[Start of section]
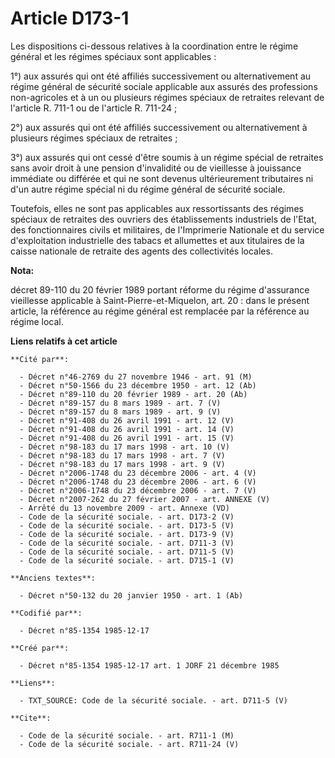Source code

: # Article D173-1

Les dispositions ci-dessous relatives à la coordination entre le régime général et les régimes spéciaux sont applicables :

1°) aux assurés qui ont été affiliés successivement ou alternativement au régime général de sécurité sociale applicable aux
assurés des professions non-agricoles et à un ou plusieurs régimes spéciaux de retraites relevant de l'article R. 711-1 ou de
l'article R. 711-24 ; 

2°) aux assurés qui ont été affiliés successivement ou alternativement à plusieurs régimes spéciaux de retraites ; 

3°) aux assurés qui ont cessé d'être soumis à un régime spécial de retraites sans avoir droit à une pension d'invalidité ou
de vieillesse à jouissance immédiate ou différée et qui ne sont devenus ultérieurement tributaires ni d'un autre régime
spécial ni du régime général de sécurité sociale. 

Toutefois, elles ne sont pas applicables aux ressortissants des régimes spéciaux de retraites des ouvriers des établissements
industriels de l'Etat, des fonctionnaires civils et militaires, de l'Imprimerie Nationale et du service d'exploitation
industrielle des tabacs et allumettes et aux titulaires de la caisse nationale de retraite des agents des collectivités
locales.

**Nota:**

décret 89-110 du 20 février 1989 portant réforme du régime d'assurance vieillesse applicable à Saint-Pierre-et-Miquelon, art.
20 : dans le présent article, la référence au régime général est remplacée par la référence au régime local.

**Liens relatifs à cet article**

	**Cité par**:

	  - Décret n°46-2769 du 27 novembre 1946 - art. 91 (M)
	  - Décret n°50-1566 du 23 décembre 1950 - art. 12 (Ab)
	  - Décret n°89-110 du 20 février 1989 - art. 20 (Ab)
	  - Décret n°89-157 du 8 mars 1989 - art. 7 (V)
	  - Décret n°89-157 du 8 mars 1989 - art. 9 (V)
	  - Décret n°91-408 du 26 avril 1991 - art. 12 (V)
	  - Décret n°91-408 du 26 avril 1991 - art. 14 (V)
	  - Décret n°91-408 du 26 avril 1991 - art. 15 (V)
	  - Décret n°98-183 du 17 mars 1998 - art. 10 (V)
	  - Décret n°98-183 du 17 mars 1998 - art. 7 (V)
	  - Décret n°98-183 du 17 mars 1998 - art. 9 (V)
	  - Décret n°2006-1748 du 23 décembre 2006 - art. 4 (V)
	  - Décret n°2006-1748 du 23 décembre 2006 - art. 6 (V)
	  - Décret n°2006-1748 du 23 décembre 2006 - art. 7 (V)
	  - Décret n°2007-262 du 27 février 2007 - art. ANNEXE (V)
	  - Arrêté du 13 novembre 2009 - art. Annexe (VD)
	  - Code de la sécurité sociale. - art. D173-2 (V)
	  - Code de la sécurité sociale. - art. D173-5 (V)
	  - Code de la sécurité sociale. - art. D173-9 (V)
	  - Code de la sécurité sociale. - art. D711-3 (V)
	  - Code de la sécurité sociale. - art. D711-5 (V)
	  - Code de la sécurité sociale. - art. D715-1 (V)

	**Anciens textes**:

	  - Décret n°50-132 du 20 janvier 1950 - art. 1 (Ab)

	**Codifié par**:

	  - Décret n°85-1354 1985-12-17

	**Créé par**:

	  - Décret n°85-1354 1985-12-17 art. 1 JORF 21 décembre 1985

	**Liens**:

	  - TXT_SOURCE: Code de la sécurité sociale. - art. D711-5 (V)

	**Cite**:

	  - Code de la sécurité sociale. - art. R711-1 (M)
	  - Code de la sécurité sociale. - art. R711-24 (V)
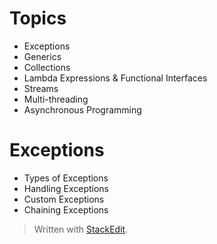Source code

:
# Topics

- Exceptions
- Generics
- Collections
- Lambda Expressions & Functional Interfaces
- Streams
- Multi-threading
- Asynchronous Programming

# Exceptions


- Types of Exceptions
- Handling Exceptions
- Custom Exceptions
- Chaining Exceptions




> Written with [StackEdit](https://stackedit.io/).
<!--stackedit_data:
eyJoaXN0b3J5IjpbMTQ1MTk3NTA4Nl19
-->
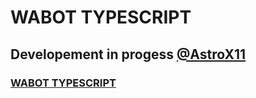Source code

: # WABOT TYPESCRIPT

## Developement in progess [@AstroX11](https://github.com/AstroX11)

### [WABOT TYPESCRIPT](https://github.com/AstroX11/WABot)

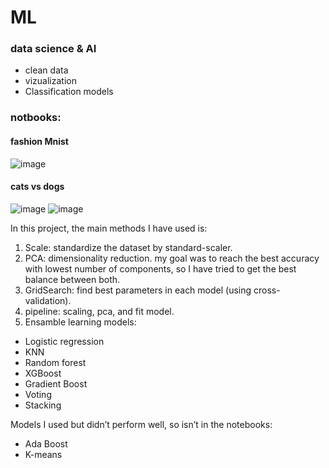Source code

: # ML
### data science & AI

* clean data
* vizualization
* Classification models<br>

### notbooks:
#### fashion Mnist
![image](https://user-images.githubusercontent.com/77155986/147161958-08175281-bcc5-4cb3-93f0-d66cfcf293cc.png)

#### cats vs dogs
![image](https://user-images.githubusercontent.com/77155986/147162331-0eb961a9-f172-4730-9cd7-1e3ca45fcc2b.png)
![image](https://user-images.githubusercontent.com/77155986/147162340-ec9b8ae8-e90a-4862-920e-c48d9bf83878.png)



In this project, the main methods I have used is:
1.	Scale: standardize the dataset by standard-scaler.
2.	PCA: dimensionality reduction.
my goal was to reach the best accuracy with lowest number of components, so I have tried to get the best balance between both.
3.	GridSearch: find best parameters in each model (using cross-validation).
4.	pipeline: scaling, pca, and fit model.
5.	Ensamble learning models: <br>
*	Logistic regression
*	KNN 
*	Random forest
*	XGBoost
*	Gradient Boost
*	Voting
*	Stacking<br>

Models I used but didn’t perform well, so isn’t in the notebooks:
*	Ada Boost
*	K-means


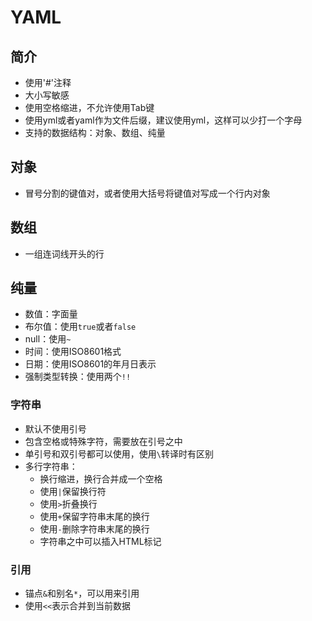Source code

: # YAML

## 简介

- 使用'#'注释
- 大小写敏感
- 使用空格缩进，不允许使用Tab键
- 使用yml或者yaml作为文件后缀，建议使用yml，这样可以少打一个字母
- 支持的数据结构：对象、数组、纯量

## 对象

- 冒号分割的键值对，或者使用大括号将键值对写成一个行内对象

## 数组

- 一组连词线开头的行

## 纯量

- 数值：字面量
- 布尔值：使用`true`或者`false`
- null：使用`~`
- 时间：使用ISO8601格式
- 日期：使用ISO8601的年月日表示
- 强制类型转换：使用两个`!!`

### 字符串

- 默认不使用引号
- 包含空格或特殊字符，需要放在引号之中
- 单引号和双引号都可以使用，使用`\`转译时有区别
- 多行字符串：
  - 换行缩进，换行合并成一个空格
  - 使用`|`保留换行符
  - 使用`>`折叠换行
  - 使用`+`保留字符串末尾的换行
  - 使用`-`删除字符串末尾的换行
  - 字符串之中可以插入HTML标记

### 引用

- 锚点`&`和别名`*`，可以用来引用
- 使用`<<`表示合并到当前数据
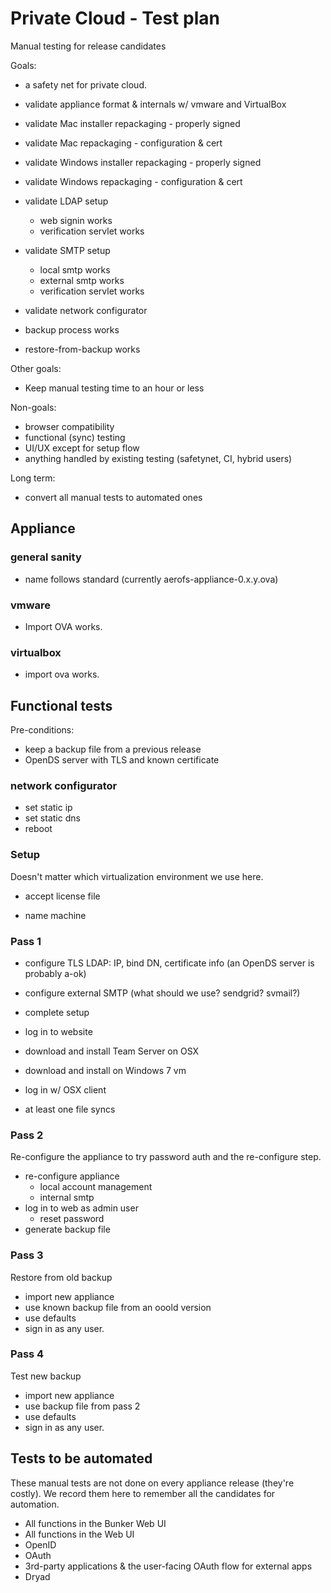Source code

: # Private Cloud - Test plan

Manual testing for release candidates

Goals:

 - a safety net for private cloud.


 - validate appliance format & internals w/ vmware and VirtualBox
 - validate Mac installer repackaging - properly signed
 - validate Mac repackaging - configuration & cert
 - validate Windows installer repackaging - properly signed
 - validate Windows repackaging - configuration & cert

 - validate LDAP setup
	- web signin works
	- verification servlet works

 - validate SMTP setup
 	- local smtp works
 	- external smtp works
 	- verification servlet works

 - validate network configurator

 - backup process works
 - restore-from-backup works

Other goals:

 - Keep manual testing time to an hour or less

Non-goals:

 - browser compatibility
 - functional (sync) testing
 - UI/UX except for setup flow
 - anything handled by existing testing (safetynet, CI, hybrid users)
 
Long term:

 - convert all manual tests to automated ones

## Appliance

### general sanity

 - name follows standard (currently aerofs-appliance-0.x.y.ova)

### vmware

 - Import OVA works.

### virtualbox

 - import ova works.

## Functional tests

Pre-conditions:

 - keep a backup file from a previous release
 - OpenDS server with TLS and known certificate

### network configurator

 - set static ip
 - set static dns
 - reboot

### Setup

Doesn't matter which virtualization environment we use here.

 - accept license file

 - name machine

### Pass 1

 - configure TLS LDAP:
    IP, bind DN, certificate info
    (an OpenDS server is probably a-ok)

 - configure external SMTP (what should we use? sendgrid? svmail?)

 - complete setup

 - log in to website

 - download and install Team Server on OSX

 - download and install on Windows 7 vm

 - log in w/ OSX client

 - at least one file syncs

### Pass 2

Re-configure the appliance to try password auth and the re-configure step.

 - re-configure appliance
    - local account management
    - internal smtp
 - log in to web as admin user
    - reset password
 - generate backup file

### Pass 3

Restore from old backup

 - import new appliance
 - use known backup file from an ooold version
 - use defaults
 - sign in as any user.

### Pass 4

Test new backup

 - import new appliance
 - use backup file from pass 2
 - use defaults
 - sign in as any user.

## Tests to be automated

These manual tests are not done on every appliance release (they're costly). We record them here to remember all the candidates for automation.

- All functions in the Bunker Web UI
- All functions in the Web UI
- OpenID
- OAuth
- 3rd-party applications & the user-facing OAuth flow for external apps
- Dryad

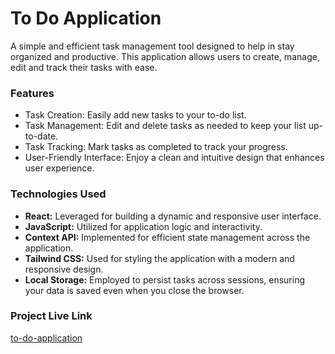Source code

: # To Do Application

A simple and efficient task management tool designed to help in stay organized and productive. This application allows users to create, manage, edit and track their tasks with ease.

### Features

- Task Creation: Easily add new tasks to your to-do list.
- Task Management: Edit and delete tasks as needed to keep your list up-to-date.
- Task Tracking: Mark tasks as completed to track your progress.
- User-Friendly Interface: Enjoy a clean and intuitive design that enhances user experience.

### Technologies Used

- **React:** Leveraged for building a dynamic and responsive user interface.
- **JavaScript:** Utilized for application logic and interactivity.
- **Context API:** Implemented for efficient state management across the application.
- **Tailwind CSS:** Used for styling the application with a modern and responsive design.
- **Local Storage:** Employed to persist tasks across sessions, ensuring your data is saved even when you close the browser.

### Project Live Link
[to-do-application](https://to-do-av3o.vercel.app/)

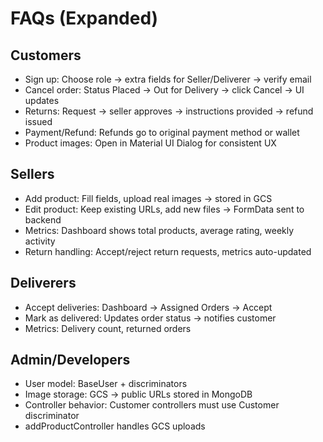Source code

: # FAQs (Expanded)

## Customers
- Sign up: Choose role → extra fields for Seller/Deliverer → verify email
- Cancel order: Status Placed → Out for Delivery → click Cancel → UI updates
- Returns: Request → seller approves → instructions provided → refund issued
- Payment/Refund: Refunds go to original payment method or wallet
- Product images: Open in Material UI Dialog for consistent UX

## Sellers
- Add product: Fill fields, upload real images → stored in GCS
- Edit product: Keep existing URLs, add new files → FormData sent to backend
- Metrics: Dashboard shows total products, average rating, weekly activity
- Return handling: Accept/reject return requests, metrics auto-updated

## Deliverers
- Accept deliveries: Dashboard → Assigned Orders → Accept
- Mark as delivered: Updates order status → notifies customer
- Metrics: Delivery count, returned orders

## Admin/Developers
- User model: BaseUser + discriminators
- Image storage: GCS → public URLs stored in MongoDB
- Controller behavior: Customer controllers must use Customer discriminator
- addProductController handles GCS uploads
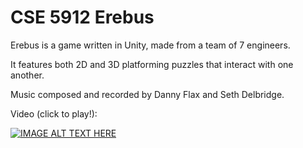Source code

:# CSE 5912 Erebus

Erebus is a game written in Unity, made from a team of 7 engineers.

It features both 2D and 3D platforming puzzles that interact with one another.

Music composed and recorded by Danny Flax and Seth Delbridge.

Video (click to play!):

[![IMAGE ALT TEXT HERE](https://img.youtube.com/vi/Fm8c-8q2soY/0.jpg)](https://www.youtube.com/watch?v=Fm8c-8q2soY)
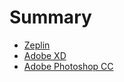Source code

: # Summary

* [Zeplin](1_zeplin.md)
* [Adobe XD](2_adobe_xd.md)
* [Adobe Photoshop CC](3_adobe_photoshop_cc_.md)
[End of section]
-- Task details --
Go through the material above and output exactly the lines from the one containing "Toutefois, elles ne" through the one containing "industriels de l'Etat, des".

-- Output for this task --
Toutefois, elles ne sont pas applicables aux ressortissants des régimes spéciaux de retraites des ouvriers des établissements
industriels de l'Etat, des fonctionnaires civils et militaires, de l'Imprimerie Nationale et du service d'exploitation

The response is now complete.